Wir sind in der Rolle des Detective Tapp glücklicherweise nicht wehrlos gegen die wütenden Schläger, die nur liebend gerne unseren Oberkörper auf links drehen würden, um an den rettenden Schlüssel zu gelangen. Theoretisch haben wir Zugriff auf ein umfangreiches Waffenarsenal, welches wir jederzeit aufnehmen und verwenden könnten. Theoretisch. In der Praxis nämlich präsentiert uns Saw eines der schlechtesten Kampfsysteme, die wir in den letzten Jahren erlebt haben.
 
Mit Ausnahme des Revolvers ist jeder Gegenstand, den man aufsammelt und als Waffe verwendet, nutzlos. Egal ob Baseballschläger, Krücke, Besenstiel, Lampe, Skalpell oder der Arm einer Kleiderpuppe – keine dieser provisorischen Waffen eignet sich für den Kampfeinsatz.

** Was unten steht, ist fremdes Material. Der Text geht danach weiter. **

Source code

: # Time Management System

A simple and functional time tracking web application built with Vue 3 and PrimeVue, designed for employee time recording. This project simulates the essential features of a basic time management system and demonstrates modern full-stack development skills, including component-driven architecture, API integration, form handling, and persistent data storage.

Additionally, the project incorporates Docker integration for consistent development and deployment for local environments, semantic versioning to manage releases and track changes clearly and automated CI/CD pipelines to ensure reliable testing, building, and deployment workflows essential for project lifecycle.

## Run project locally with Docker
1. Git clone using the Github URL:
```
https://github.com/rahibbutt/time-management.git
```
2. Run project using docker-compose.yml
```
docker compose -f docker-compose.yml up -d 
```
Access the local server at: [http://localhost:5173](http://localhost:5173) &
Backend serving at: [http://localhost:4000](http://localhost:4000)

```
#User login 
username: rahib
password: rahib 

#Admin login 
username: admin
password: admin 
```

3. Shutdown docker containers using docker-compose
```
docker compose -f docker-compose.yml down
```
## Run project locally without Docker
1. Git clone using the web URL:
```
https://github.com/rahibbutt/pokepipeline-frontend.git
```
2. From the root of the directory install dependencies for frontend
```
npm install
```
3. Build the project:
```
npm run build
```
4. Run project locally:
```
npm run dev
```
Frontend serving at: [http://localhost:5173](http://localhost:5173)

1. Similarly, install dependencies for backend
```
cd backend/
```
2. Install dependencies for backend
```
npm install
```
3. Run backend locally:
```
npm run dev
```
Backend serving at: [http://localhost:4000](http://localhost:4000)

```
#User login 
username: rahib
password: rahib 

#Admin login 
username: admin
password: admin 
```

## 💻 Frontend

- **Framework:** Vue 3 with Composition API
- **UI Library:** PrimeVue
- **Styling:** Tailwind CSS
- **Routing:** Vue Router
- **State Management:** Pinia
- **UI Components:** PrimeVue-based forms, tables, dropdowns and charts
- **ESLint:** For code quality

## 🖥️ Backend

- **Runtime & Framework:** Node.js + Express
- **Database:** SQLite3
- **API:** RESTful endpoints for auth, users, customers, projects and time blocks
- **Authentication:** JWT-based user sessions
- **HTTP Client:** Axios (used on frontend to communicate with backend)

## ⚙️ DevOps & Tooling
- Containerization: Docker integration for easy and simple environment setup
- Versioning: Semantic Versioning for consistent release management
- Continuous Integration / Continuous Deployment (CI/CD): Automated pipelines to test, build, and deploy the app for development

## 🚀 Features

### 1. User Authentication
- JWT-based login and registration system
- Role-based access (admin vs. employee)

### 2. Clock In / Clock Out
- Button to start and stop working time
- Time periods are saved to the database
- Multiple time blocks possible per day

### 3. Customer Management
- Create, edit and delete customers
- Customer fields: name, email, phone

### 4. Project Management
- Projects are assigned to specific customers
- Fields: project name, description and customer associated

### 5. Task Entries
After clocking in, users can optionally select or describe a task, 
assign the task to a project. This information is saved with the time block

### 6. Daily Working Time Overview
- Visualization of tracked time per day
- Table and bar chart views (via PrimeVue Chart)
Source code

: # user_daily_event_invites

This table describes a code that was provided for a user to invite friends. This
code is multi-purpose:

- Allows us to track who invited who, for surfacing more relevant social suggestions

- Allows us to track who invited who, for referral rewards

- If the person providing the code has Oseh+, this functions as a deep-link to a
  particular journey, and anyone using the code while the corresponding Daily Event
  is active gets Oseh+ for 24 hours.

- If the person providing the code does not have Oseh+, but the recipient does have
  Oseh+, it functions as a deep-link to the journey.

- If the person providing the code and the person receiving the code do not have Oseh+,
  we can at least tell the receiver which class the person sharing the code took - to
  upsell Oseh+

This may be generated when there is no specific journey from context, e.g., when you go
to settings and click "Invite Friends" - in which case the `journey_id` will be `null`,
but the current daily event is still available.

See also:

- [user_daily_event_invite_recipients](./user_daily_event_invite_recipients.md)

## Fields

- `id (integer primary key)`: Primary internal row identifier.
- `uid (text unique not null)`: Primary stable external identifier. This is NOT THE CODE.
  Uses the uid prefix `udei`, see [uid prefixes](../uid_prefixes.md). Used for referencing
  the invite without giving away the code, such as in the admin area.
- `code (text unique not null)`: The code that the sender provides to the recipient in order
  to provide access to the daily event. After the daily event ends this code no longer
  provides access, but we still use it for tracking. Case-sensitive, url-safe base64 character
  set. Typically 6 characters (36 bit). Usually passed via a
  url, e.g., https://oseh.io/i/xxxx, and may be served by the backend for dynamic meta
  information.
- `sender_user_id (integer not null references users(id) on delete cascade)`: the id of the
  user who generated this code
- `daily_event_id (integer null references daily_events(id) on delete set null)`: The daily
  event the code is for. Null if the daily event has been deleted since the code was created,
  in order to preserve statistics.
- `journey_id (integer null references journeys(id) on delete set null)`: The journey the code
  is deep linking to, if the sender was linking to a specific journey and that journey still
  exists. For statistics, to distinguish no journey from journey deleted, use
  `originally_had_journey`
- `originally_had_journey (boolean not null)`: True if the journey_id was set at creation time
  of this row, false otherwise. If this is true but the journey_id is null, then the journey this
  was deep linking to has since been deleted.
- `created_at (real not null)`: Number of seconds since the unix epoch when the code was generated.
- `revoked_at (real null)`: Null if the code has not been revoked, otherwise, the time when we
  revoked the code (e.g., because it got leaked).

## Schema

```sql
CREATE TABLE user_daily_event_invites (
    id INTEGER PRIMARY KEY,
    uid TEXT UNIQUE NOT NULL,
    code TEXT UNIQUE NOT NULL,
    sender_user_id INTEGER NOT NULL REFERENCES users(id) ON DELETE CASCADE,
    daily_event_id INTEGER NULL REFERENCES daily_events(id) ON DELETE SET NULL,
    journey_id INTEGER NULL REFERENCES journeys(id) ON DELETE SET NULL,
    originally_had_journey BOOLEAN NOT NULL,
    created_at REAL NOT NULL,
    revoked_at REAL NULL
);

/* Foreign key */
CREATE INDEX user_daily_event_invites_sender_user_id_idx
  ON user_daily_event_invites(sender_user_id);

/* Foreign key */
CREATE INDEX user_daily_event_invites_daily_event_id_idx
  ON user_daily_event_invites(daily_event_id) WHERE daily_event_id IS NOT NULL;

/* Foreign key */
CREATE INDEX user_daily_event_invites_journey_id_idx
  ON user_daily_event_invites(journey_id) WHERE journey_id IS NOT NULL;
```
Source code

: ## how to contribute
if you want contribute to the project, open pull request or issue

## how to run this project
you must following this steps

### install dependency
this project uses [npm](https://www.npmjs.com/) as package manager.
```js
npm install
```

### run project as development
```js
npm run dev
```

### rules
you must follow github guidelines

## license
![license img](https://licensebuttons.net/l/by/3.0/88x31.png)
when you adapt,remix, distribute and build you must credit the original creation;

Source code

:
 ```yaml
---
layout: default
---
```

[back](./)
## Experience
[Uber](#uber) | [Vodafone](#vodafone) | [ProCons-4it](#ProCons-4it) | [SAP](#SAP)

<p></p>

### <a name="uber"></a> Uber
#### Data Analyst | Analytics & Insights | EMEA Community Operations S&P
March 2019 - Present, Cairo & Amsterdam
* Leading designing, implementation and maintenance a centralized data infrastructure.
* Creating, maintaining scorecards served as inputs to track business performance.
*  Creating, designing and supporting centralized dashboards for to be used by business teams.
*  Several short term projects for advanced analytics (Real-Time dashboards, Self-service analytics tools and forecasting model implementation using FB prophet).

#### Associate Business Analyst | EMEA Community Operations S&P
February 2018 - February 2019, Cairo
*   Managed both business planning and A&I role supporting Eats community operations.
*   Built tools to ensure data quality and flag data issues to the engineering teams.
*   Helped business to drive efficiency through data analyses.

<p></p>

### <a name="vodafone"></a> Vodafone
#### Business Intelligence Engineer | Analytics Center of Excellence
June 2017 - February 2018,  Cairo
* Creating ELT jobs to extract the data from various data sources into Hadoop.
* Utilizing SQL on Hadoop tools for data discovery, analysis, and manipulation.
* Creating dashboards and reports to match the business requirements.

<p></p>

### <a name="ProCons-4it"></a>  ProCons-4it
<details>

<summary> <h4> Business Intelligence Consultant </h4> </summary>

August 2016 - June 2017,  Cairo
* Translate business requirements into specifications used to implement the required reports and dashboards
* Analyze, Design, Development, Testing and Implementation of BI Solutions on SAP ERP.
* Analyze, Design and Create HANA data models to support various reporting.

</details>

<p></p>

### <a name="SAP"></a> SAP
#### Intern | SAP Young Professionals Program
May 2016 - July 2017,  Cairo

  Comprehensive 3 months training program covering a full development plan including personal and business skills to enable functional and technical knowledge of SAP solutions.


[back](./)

Grund ist eine nicht nachvollziehbare Verzögerung, wenn man zum Schlag ausholt. Unser Charakter agiert behäbig und langsam, als würde er sich unter Wasser bewegen. Die Gegner haben diese Verzögerung nicht und schlagen fleißig und agil auf uns ein. Sind wir erst einmal getroffen, beginnt eine Endlosschleife: der Gegner attackiert uns, wir können uns aber nicht wehren, weil unsere Animation zum Schlagen viel länger dauert als die unseres Kontrahenten. Erinnerungen an unbesiegbare Wildschweine mit ihrer gefürchteten "Kettenattacke" aus Gothic 3 werden wach.
 
Theoretisch könnten wir versuchen, die Angriffe zu blocken. In der Praxis hat dies in unserem Test aber nicht ein einziges Mal funktioniert. Wie also das Spiel meistern, wenn die Waffen unbrauchbar sind? Die Antwort ist simpel: man benutzt einfach keine Waffen. Mit stupidem Dauerdrücken der Taste für leichte Schläge kommt ihr selber in eine Art Loop und bezwingt so jeden Gegner mühelos mit der Faust.

Um sich von seinem Maulkorb zu befreien, benötigt dieser Schläger den Schlüssel aus eurem Brustkorb.